Would you return, word for word, the lines of the data below from the line with "of Volumes| 1" through the line with "Open in Editor](http://editor.openpecha.org/I2EE4ACD2)", and no others?
▼
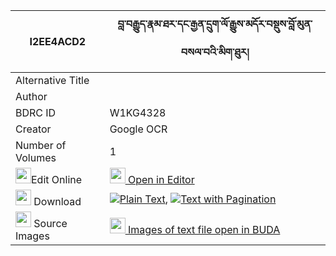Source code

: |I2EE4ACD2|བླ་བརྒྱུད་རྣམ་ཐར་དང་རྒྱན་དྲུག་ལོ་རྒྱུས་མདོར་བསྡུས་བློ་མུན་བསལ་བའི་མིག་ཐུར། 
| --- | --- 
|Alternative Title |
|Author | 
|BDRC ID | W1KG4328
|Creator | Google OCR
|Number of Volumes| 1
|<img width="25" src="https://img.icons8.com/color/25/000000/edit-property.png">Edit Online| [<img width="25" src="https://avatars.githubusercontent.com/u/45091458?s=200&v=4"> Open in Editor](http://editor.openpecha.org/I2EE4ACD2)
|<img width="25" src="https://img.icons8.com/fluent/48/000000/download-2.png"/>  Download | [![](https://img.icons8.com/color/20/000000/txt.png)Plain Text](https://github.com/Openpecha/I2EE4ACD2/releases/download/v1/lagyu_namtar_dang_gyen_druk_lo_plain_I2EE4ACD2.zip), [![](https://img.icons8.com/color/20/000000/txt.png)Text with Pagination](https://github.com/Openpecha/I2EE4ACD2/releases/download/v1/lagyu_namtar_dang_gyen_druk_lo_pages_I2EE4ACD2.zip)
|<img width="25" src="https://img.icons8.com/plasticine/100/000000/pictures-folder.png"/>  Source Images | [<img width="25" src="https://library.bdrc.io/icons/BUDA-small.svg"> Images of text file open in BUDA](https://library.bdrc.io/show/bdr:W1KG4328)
▲
▼
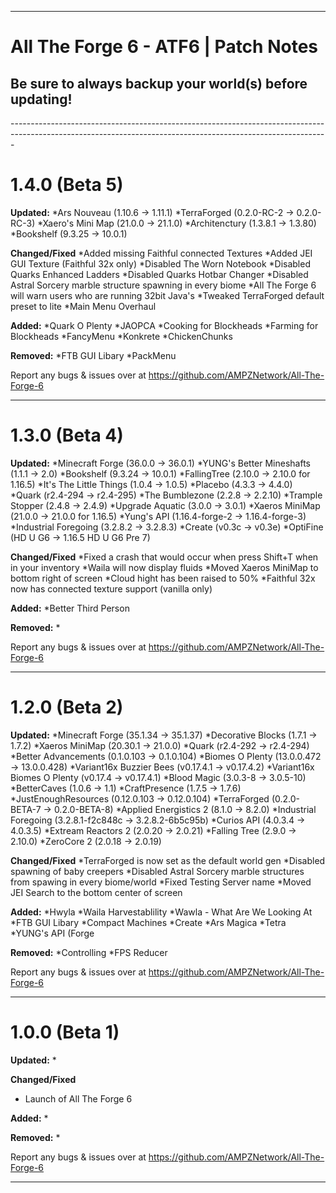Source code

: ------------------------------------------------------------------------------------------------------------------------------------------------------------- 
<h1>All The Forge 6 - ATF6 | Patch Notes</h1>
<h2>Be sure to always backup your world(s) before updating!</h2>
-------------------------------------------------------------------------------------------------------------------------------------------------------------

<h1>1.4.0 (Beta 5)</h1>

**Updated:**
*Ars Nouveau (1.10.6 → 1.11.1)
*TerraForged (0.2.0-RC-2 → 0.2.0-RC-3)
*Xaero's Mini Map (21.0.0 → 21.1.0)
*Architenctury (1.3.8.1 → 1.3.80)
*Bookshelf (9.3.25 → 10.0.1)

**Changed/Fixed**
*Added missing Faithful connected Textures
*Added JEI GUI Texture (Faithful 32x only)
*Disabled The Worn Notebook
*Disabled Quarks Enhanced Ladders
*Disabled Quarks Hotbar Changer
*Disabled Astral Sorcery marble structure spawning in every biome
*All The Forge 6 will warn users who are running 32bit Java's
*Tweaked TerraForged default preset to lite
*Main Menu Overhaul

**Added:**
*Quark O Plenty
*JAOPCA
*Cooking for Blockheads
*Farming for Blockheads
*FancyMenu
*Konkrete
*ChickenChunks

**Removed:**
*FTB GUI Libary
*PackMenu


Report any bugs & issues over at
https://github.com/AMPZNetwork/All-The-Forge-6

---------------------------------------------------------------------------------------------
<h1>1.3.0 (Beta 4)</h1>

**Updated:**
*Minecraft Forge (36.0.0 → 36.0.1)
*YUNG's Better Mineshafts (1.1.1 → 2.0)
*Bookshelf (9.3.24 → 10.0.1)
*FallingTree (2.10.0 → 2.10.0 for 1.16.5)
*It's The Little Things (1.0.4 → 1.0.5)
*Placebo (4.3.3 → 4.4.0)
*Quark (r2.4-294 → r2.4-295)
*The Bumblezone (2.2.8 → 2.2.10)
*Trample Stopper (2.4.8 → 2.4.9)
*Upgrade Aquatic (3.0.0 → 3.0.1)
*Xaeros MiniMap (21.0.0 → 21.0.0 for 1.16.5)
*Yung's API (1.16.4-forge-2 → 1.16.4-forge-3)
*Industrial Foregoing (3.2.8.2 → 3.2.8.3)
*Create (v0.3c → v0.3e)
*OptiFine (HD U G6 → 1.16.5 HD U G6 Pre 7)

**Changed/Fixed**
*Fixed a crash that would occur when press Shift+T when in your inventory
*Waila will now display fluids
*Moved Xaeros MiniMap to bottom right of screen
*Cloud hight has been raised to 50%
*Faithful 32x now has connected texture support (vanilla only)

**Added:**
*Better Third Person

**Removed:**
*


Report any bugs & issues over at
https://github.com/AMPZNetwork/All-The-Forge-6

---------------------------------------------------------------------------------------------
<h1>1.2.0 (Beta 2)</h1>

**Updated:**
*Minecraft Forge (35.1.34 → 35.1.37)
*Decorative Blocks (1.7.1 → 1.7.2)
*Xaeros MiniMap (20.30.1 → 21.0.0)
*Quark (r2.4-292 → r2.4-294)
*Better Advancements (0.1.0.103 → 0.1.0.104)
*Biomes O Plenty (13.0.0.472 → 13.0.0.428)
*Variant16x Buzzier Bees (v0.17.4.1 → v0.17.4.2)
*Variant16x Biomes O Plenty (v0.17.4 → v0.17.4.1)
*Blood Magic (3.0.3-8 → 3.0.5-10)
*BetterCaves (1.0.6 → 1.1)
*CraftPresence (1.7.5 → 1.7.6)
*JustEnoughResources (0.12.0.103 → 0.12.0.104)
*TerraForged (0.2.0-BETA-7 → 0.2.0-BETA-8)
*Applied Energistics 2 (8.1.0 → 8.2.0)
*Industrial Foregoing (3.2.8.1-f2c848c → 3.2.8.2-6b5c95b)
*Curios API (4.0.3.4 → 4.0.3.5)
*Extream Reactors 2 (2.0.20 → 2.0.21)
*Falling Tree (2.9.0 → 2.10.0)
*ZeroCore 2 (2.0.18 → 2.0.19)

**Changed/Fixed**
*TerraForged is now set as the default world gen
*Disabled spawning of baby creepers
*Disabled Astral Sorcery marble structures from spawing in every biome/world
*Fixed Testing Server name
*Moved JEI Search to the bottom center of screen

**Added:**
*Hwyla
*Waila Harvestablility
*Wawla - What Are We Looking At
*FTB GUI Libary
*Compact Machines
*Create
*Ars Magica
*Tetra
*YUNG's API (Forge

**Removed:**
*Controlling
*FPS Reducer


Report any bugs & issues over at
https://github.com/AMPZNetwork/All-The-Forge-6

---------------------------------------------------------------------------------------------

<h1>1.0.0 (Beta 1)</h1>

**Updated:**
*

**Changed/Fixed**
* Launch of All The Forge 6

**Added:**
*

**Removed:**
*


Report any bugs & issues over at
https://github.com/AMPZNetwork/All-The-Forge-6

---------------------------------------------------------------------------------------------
▲
▼
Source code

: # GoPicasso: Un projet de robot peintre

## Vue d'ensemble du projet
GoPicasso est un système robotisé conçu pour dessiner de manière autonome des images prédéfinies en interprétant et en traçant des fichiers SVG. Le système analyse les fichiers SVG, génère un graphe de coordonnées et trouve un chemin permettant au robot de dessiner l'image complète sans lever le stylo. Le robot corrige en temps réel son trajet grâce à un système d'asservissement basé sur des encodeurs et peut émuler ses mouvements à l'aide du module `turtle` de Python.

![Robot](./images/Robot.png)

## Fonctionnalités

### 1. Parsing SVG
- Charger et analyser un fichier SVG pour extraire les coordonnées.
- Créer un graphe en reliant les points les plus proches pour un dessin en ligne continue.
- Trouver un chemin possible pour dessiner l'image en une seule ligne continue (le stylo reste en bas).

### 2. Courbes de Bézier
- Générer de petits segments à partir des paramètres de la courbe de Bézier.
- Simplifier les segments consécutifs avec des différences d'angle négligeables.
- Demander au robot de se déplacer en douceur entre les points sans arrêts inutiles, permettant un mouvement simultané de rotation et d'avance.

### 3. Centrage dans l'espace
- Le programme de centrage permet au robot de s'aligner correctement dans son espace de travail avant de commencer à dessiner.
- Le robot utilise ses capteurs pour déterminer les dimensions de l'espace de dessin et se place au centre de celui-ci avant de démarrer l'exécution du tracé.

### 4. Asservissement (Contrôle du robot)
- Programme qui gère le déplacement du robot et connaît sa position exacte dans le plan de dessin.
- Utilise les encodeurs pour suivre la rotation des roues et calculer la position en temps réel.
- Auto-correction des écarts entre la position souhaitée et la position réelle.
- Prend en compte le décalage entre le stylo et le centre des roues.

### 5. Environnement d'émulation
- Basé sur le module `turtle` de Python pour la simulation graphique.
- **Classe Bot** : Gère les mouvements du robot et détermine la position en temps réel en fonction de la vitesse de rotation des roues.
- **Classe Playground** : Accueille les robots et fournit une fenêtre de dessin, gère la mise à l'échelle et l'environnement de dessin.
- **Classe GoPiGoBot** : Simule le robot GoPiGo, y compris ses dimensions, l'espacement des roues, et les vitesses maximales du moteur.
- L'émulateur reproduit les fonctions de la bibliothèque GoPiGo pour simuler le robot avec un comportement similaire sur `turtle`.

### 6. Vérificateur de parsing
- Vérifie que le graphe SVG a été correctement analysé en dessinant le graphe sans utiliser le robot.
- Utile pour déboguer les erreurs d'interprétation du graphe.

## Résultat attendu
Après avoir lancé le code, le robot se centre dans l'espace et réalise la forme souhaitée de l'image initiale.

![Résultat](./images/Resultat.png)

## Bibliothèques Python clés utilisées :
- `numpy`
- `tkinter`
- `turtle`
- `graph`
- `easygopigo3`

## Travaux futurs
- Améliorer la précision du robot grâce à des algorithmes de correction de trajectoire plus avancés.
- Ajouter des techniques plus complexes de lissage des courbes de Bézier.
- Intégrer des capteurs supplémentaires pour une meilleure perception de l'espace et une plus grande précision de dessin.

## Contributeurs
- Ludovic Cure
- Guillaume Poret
▲
Problem solution:
|Number of Volumes| 1
|<img width="25" src="https://img.icons8.com/color/25/000000/edit-property.png">Edit Online| [<img width="25" src="https://avatars.githubusercontent.com/u/45091458?s=200&v=4"> Open in Editor](http://editor.openpecha.org/I2EE4ACD2)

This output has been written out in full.